CORRUPTED_DIR = CLEANED_DIR/ "corrupted_files"
META_CSV = CLEANED_DIR/ "file_meta_phase1.csv"
LOG_FILE = CLEANED_DIR/"phase1_cleaning.log"

# === SETUP ===
CLEANED_DIR.mkdir(parents=True, exist_ok=True)
CORRUPTED_DIR.mkdir(parents=True, exist_ok=True)

logging.basicConfig(
    level=logging.INFO,
    format='[%(asctime)s] %(levelname)s: %(message)s',
    handlers=[
        logging.FileHandler(LOG_FILE, mode='w', encoding='utf-8'),
        logging.StreamHandler()
    ]
)
logger = logging.getLogger()

# === STRIP GUTENBERG NOISE ===
def strip_gutenberg_noise(text):
    # Handle empty files immediately
    if not text:
        return ""
    
    # Improved patterns with explicit project gutenberg markers
    start_pattern = r"\*\*\*\s*START\s+OF\s+(THIS|THE)\s+PROJECT\s+GUTENBERG.+?\*\*\*"
    end_pattern = r"\*\*\*\s*END\s+OF\s+(THIS|THE)\s+PROJECT\s+GUTENBERG.+?\*\*\*"
    
    # Use DOTALL flag to match across lines
    start_match = re.search(start_pattern, text, re.IGNORECASE | re.DOTALL)
    end_match = re.search(end_pattern, text, re.IGNORECASE | re.DOTALL)
    
    # Handle overlapping matches
    if start_match and end_match and start_match.end() > end_match.start():
        # Only remove start if markers overlap
        return text[start_match.end():].strip()
    
    if start_match:
        text = text[start_match.end():]
        
    if end_match:
        text = text[:end_match.start()]
        
    return text.strip()

# === DETECT ENCODING ===
def detect_encoding(filepath):
    try:
        with open(filepath, 'rb') as f:
            return detect(f.read(10000))['encoding'] or 'utf-8'
    except Exception as e:
        logger.error(f"Encoding detection failed for {filepath.name}: {e}")
        return 'utf-8'

# === CLEAN FILE ===
def clean_file(src_path, dest_path):
    try:
        # Handle empty files
        if src_path.stat().st_size == 0:
            raise ValueError("File is empty (0 bytes)")
            
        encoding = detect_encoding(src_path)
        
        # Read with fallback encodings
        try:
            with open(src_path, 'r', encoding=encoding, errors='replace') as f:
                raw_text = f.read()
        except UnicodeDecodeError:
            # Try fallback encodings
            for alt_enc in ['utf-16', 'latin-1', 'iso-8859-1', 'cp1252']:
                try:
                    with open(src_path, 'r', encoding=alt_enc, errors='replace') as f:
                        raw_text = f.read()
                    encoding = alt_enc  # Update encoding
                    break
                except:
                    continue
            else:
                raise UnicodeDecodeError("All encoding attempts failed")

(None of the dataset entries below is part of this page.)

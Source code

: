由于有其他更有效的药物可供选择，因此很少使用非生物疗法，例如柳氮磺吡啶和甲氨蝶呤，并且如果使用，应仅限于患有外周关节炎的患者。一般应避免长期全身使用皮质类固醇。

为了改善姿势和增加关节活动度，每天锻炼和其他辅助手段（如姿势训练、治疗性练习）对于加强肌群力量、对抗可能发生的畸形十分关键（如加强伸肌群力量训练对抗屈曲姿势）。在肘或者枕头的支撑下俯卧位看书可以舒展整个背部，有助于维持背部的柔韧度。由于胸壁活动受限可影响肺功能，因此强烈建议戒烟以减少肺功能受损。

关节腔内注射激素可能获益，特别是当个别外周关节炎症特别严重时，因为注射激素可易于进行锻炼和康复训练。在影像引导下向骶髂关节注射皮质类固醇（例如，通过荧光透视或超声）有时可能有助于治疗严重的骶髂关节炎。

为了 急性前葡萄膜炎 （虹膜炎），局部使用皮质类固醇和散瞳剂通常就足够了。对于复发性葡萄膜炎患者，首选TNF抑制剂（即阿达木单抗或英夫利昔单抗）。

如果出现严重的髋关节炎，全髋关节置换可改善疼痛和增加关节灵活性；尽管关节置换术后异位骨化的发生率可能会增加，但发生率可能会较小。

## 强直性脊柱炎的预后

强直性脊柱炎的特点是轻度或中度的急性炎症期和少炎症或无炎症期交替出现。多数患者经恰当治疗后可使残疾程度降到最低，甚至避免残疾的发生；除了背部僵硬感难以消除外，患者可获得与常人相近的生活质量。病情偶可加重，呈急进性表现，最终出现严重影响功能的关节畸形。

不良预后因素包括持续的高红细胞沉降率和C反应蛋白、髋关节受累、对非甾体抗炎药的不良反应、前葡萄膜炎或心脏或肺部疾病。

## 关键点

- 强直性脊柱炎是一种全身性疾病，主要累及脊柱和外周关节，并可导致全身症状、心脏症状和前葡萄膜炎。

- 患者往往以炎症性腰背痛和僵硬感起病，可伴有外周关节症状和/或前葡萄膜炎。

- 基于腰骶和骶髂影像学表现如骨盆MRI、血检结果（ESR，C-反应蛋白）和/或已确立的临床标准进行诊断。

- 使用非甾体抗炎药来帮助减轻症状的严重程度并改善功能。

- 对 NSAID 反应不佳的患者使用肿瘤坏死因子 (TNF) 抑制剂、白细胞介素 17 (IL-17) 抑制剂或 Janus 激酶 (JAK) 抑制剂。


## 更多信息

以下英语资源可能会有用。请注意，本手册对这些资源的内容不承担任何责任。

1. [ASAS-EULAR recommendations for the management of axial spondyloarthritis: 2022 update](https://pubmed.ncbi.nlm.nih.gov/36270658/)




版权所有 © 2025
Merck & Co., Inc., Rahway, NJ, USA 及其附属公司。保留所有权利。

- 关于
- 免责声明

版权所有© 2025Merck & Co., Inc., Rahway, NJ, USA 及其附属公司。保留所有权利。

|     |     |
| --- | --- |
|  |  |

        clean_text = strip_gutenberg_noise(raw_text)
        
        # Handle files with no gutenberg markers
        if clean_text == raw_text.strip():
            logger.warning(f"⚠️ No Gutenberg markers found in {src_path.name}")
            
        # Normalize whitespace (preserve paragraph breaks)
        clean_text = re.sub(r"[^\S\n]+", " ", clean_text)  # Compress non-newline whitespace
        clean_text = re.sub(r"\n{3,}", "\n\n", clean_text)  # Reduce excessive newlines
        clean_text = clean_text.strip()

        # Write processed file
        with open(dest_path, 'w', encoding='utf-8') as f:
            f.write(clean_text)

        return {
            "filename": src_path.name,
            "status": "cleaned",
            "encoding": encoding,
            "original_size": len(raw_text),
            "cleaned_size": len(clean_text),
            "char_diff": len(raw_text) - len(clean_text),
            "hash": hashlib.md5(clean_text.encode('utf-8')).hexdigest()
        }
    except Exception as e:
        logger.error(f"❌ Error cleaning {src_path.name}: {str(e)}")
        try:
            if src_path.exists():
                shutil.copy(src_path, CORRUPTED_DIR / src_path.name)
        except Exception as copy_error:
            logger.error(f"❌ Failed to copy corrupted file: {copy_error}")
            
        return {
            "filename": src_path.name,
            "status": "corrupted",
            "error_type": str(type(e).__name__),
            "error_msg": str(e),
            "encoding": None,
            "original_size": None,
            "cleaned_size": None,
            "char_diff": None,
            "hash": None
        }

# === MAIN PIPELINE ===
def run_phase1_cleaning():
    all_files = list(RAW_DIR.glob("*.txt"))
    total_files = len(all_files)
    logger.info(f"📁 Total raw files detected: {total_files}")
    meta_records = []

    for i, file_path in enumerate(all_files, 1):
        logger.info(f"🧹 Processing file {i}/{total_files}: {file_path.name}")
        dest_path = CLEANED_DIR / file_path.name
        record = clean_file(file_path, dest_path)
        meta_records.append(record)
        
        # Periodic saving
        if i % 100 == 0 or i == total_files:
            pd.DataFrame(meta_records).to_csv(META_CSV, index=False)
            logger.info(f"💾 Saved metadata checkpoint ({i} files processed)")

    # Final save
    pd.DataFrame(meta_records).to_csv(META_CSV, index=False)
    
    # Generate summary report
    cleaned_count = sum(1 for r in meta_records if r['status'] == 'cleaned')
    corrupted_count = sum(1 for r in meta_records if r['status'] == 'corrupted')
    
    logger.info(f"✅ Phase 1 cleaning complete")
    logger.info(f"📊 Results: {cleaned_count} cleaned, {corrupted_count} corrupted")
    logger.info(f"💾 Metadata saved to {META_CSV}")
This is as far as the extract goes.